4. Hibernate Configuration (hibernate.cfg.xml)

 <hibernate-configuration>
    <session-factory>
        <property name="connection.driver_class">com.mysql.cj.jdbc.Driver</property>
        <property name="connection.url">jdbc:mysql://localhost:3306/your_database</property>
        <property name="connection.username">your_username</property>
        <property name="connection.password">your_password</property>
        <property name="dialect">org.hibernate.dialect.MySQL8Dialect</property>
        <property name="hbm2ddl.auto">update</property>  <!-- Use 'create' for initial schema creation -->
        <property name="show_sql">true</property> <!-- Optional: Display SQL queries -->
        <property name="format_sql">true</property><!-- Optional: Format SQL queries -->

        <mapping class="Vehicle"/>
        <mapping class="Car"/>
        <mapping class="Truck"/>

    </session-factory>
</hibernate-configuration> 

Explanation:

• Replace your_database, your_username, and your_password with your actual database credentials.
• The <mapping class="..."/> elements tell Hibernate about the entity classes.
• The hbm2ddl.auto property is set to update.
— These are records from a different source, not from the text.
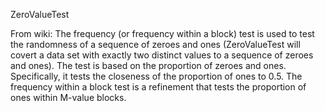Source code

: ZeroValueTest

From wiki:
The frequency (or frequency within a block) test is used to test the randomness of a sequence of zeroes and ones (ZeroValueTest will covert a data set with exactly two distinct values to a sequence of zeroes and ones). The test is based on the proportion of zeroes and ones. Specifically, it tests the closeness of the proportion of ones to 0.5. The frequency within a block test is a refinement that tests the proportion of ones within M-value blocks. 
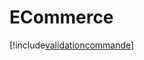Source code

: # ECommerce

[!include[validationcommande](ecommerce.validationcommande.autogen.md)]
This will automatically create the database tables based on the entity mappings if they don't exist, or update them if they do. Use `create` to drop and recreate the schema each time the application runs.

5. Example Usage (Java Code)

 import org.hibernate.Session;
import org.hibernate.SessionFactory;
import org.hibernate.Transaction;
import org.hibernate.cfg.Configuration;

public class HibernateTablePerSubclassExample {

    public static void main(String[] args) {
        Configuration configuration = new Configuration().configure("hibernate.cfg.xml");
        SessionFactory sessionFactory = configuration.buildSessionFactory();

        try (Session session = sessionFactory.openSession()) {
            Transaction transaction = session.beginTransaction();

            // Create and save a Vehicle
            Vehicle vehicle = new Vehicle("Generic Model");
            session.save(vehicle);

            // Create and save a Car
            Car car = new Car("Sedan", 4);
            session.save(car);

            // Create and save a Truck
            Truck truck = new Truck("Heavy Duty", 5000.0);
            session.save(truck);

            transaction.commit();
        } catch (Exception e) {
            e.printStackTrace();
        }

        try (Session session = sessionFactory.openSession()) {
            // Query all Vehicles
            System.out.println("All Vehicles:");
            session.createQuery("from Vehicle", Vehicle.class).list().forEach(v -> System.out.println(v.getClass().getSimpleName() + ": " + v.getModel()));

            // Query all Cars
            System.out.println("\nAll Cars:");
            session.createQuery("from Car", Car.class).list().forEach(c -> System.out.println(c.getModel() + ", Doors: " + c.getNumberOfDoors()));

            // Query all Trucks
            System.out.println("\nAll Trucks:");
            session.createQuery("from Truck", Truck.class).list().forEach(t -> System.out.println(t.getModel() + ", Capacity: " + t.getLoadCapacity()));
        } catch (Exception e) {
            e.printStackTrace();
        } finally {
            sessionFactory.close();
        }
    }
} 

Explanation:

• The code creates a Hibernate SessionFactory from the configuration file.
• It then creates a Session and a Transaction.
• Instances of Vehicle, Car, and Truck are created and saved to the database.
• The transaction is committed.
• Finally, the code demonstrates querying for all vehicles, all cars, and all trucks, printing their details to the console.